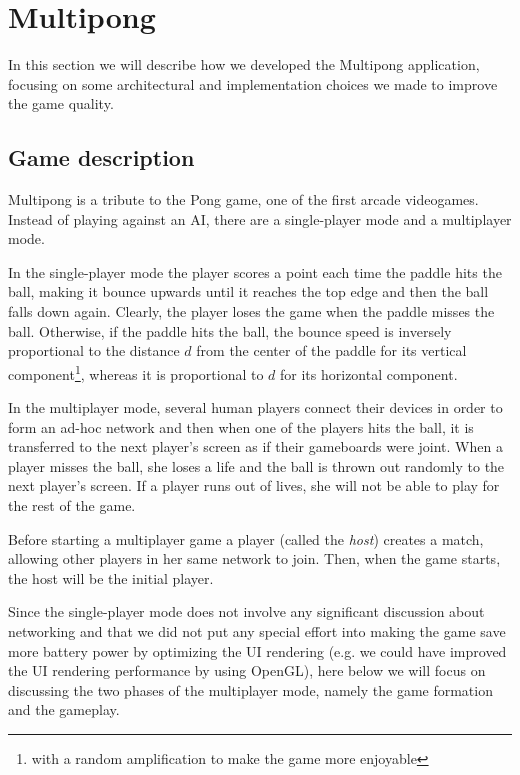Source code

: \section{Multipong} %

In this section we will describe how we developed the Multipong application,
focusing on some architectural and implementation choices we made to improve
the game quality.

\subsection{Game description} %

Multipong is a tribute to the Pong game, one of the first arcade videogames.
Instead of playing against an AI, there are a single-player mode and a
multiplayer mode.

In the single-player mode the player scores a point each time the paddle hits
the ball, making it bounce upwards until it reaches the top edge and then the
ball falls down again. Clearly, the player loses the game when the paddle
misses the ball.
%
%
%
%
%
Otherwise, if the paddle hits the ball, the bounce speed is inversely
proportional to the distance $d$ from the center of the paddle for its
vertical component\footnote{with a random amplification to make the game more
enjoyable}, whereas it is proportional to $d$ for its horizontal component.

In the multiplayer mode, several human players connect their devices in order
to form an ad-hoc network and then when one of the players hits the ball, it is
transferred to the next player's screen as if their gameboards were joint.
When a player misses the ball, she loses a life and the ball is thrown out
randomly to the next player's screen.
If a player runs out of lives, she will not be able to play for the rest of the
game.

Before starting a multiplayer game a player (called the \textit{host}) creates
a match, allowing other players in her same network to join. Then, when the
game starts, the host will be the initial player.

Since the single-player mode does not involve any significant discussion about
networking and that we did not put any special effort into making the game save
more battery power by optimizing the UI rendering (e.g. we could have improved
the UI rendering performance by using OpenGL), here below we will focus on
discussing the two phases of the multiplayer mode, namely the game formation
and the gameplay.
::::::::::
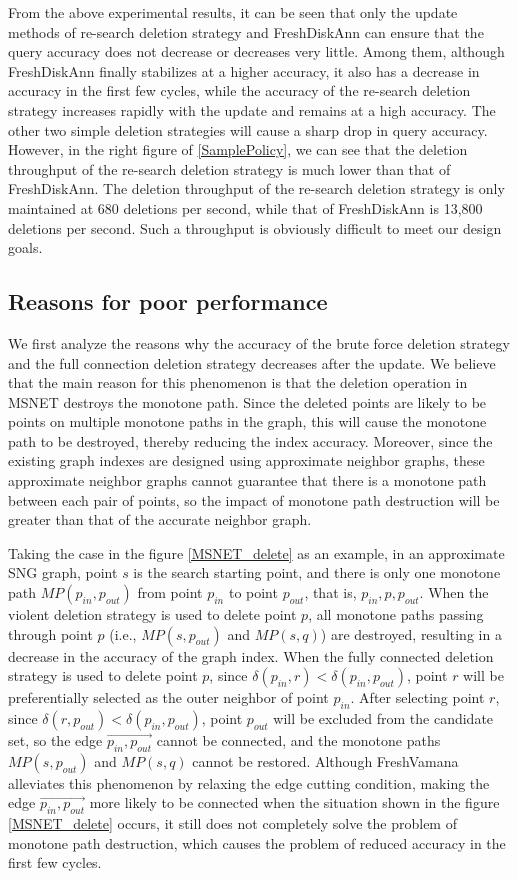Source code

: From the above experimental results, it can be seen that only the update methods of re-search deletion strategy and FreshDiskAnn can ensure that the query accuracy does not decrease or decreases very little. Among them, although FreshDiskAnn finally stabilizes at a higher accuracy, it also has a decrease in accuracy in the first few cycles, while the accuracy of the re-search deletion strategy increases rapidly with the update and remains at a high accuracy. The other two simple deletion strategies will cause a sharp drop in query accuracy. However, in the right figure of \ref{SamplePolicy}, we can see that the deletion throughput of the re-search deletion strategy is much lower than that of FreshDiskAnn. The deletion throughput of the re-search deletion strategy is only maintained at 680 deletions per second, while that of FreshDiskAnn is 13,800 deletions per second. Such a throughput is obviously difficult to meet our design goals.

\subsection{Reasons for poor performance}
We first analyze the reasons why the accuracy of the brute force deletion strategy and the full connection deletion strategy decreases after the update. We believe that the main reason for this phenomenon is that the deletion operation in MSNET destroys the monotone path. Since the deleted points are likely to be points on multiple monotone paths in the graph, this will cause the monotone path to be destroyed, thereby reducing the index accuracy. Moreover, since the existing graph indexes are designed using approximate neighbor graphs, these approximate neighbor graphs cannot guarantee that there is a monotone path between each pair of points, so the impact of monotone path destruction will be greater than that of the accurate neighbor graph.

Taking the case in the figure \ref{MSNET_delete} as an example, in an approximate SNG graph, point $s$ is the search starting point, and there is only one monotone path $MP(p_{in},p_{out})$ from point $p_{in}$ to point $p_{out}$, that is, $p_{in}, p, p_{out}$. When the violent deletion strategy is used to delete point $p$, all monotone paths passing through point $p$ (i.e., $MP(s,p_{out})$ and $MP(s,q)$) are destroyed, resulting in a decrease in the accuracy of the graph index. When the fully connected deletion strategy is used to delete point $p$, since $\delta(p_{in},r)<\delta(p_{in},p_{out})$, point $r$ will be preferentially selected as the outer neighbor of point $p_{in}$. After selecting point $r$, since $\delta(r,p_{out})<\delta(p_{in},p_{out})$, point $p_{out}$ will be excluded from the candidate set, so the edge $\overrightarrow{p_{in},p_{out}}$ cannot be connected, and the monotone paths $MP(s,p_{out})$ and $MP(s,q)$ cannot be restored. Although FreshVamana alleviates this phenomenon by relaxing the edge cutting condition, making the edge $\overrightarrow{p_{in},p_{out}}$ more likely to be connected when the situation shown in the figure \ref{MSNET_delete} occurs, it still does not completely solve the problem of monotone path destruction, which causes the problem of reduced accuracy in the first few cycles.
::::::::::
## ABOUT THIS TASK
In the entries above, find the line with "If a player" and the line with "and the gameplay.", then restate word for word both of them and every line between, with nothing more.

## ANSWER SECTION
If a player runs out of lives, she will not be able to play for the rest of the
game.

Before starting a multiplayer game a player (called the \textit{host}) creates
a match, allowing other players in her same network to join. Then, when the
game starts, the host will be the initial player.

Since the single-player mode does not involve any significant discussion about
networking and that we did not put any special effort into making the game save
more battery power by optimizing the UI rendering (e.g. we could have improved
the UI rendering performance by using OpenGL), here below we will focus on
discussing the two phases of the multiplayer mode, namely the game formation
and the gameplay.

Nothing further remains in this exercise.